The amino group-containing polypropylene resin composition according to the present invention is molded by using a mold in which the surface of the mold is covered with a heat insulating material having a high affinity for amino groups (Japanese Patent Application No. 2000-242242). By molding using HEI 5-042345), the surface of the molded product can be directly coated on the molded product without any modification treatment, and it has a practically sufficient paint adhesion strength and is practically sufficient. Since it has excellent mechanical strength, it is useful for automobile parts, housings for home electric appliances, daily sundries, and the like. Also, simplification of painting process, improvement of working environment,
It is possible to reduce production costs.

Claims (3)

[Claims] 1. The crystalline polypropylene (A) is 0.1 to 10.

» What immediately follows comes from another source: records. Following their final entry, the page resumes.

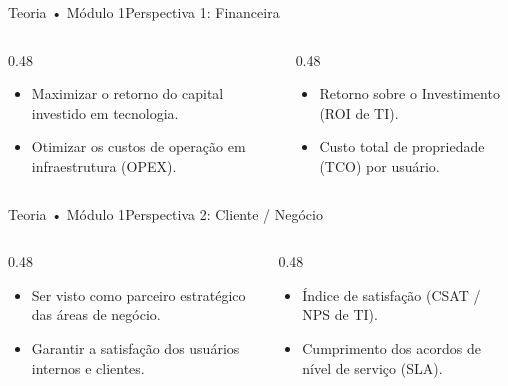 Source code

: \begin{senaiframe}{Teoria • Módulo 1}{Perspectiva 1: Financeira}
  \begin{columns}[t]
    \begin{column}{0.48\textwidth}
      \begin{tcolorbox}[senaigreencard, title={Objetivos Típicos}]
        \begin{itemize}
          \item Maximizar o retorno do capital investido em tecnologia.
          \item Otimizar os custos de operação em infraestrutura (OPEX).
        \end{itemize}
      \end{tcolorbox}
    \end{column}
    \begin{column}{0.48\textwidth}
      \begin{tcolorbox}[senaibluecard, title={Indicadores Chave}]
        \begin{itemize}
          \item Retorno sobre o Investimento (ROI de TI).
          \item Custo total de propriedade (TCO) por usuário.
        \end{itemize}
      \end{tcolorbox}
    \end{column}
  \end{columns}
\end{senaiframe}

\begin{senaiframe}{Teoria • Módulo 1}{Perspectiva 2: Cliente / Negócio}
  \begin{columns}[t]
    \begin{column}{0.48\textwidth}
      \begin{tcolorbox}[senaibluecard, title={Objetivos Típicos}]
        \begin{itemize}
          \item Ser visto como parceiro estratégico das áreas de negócio.
          \item Garantir a satisfação dos usuários internos e clientes.
        \end{itemize}
      \end{tcolorbox}
    \end{column}
    \begin{column}{0.48\textwidth}
      \begin{tcolorbox}[senaicard, title={Indicadores Chave}]
        \begin{itemize}
          \item Índice de satisfação (CSAT / NPS de TI).
          \item Cumprimento dos acordos de nível de serviço (SLA).
        \end{itemize}
      \end{tcolorbox}
    \end{column}
  \end{columns}
\end{senaiframe}


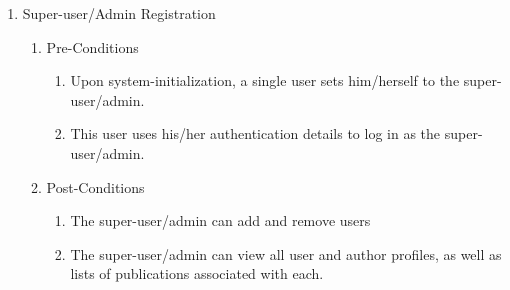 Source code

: \documentclass[hidelinks,a4paper,12pt]{article}
\begin{document}
	\noindent  
	
	\begin{enumerate}
		\item  Super-user/Admin Registration
		
		\begin{enumerate}
			\item  Pre-Conditions
			
			\begin{enumerate}
				\item  Upon system-initialization, a single user sets him/herself to the super-user/admin.
				
				\item  This user uses his/her authentication details to log in as the super-user/admin.
			\end{enumerate}
			
			\item  Post-Conditions
			
			\begin{enumerate}
				\item  The super-user/admin can add and remove users
				
				\item  The super-user/admin can view all user and author profiles, as well as lists of publications associated with each.
			\end{enumerate}
		\end{enumerate}
	\end{enumerate}
	
	\noindent  
	
\end{document}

A polypropylene resin composition comprising 95 parts by weight and 99.9 to 5 parts by weight of a modified polypropylene (B) having a primary amino group, wherein the resin composition has a primary amino group content of 0.5 × 10 ^−. An amino group-containing polypropylene resin composition containing ² meq (CH ₃ ONa) / g (PP) or more. 2. A modified polypropylene (B) having a primary amino group is an acid-modified polypropylene having an unsaturated carboxylic acid and / or a derivative thereof added thereto, and has at least one ether bond and at least two primary groups in the molecule. The polypropylene resin composition according to claim 1, which is a modified polypropylene obtained by reacting an amino group-containing compound having an amino group. 3. A coated article having a paint adhered to the polypropylene resin composition according to claim 1.